Wednesday, February 07, 2007

How much is your talent worth?

Today's New Testament reading includes the parable of the "talents," named after the amount of money entrusted to various servants.
"Again, it will be like a man going on a journey, who called his servants and entrusted his property to them. To one he gave five talents of money, to another two talents, and to another one talent, each according to his ability. Then he went on his journey.
Matthew 25.24-15
A talent is something like 75 or 90 pounds - "as much as a grown man can carry" is what I remember from some dictionary or another. Let's call it 80 to make computing easier, and let's say 12 (Troy) ounces to the pound, so that's 960 ounces. What's gold at today? $400 an ounce? That would be $384,000 for each talent.

That's quite a lot of money, but in those days it was worth even more, counted in terms of a day's wages, or in terms of buying power. What I see here is that the least able person was given, not a few coins, but what would have been considered a fortune to manage.

OK, so I'm cheating by using the English word "talent" to refer to skills and abilities here, but it strikes me that the skills and special abilities of any one of us, properly applied, can do wonderful things on the master's behalf. A little further down, we read that the 5-talent guy doubled the master's money, and the 2-talent guy did likewise. But the 1-talent guy, having buried the talent in the ground, has no gain to show. He makes a little speech:
"Then the man who had received the one talent came. ‘Master,’ he said, ‘I knew that you are a hard man, harvesting where you have not sown and gathering where you have not scattered seed. So I was afraid and went out and hid your talent in the ground. See, here is what belongs to you.’
Matthew 25.24-25
Whoa! What could this guy have been thinking? Was he angry because the master gave him only one talent, versus the two or five the other servants got? Was he angry because the master gave him too much -- nearly $400,000 -- to manage, rather than a more reasonable amount? And what did he mean by insulting the master?
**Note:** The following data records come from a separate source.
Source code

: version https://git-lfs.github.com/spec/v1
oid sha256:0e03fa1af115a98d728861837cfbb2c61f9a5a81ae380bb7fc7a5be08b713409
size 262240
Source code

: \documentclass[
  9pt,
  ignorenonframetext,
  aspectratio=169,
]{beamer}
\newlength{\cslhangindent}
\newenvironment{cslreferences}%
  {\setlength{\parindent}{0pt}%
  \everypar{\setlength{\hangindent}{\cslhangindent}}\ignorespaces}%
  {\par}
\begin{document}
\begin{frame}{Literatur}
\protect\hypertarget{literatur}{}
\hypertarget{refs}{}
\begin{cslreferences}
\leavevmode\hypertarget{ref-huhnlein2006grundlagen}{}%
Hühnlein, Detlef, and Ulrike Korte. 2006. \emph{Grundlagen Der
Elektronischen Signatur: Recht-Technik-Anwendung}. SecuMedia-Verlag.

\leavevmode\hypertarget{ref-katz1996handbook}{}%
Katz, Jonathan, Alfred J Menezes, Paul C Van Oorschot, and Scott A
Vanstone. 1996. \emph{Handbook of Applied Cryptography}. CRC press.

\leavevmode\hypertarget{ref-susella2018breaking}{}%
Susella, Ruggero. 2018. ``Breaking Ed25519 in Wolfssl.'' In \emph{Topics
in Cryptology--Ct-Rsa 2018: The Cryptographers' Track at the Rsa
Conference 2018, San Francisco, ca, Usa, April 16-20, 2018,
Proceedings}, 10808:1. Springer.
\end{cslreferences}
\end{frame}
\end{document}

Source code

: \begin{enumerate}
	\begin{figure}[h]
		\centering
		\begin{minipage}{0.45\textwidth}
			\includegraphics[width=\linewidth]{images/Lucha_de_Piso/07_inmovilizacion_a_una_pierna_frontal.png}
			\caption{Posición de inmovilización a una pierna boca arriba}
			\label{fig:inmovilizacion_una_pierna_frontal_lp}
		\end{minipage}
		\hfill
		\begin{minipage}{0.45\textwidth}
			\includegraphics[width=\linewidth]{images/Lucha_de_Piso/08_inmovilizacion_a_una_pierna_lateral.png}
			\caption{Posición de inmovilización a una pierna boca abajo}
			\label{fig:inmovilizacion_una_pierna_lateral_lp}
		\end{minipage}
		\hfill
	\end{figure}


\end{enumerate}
But then I sometimes wonder... how many of us are angry with God because of not being given as much as someone else? Or because we have more problems (or so we think) than others have?

It's Sunday-School-ish to say, "count your blessings" or "be grateful for what you have," but I don't guess that makes it totally wrong, either. I mean, if even the least talented among us has a small fortune's worth (or more!) of abilities and skills to bring blessing into the world, isn't that an awesome opportunity?

Well, I'm not sure how close that was to the original meaning of the parable, but that's what I got out of it today. What will I do today with what I've been given? May the words of my mouth and the meditations of my heart be pleasing to the Lord, and may they bring blessing to the world.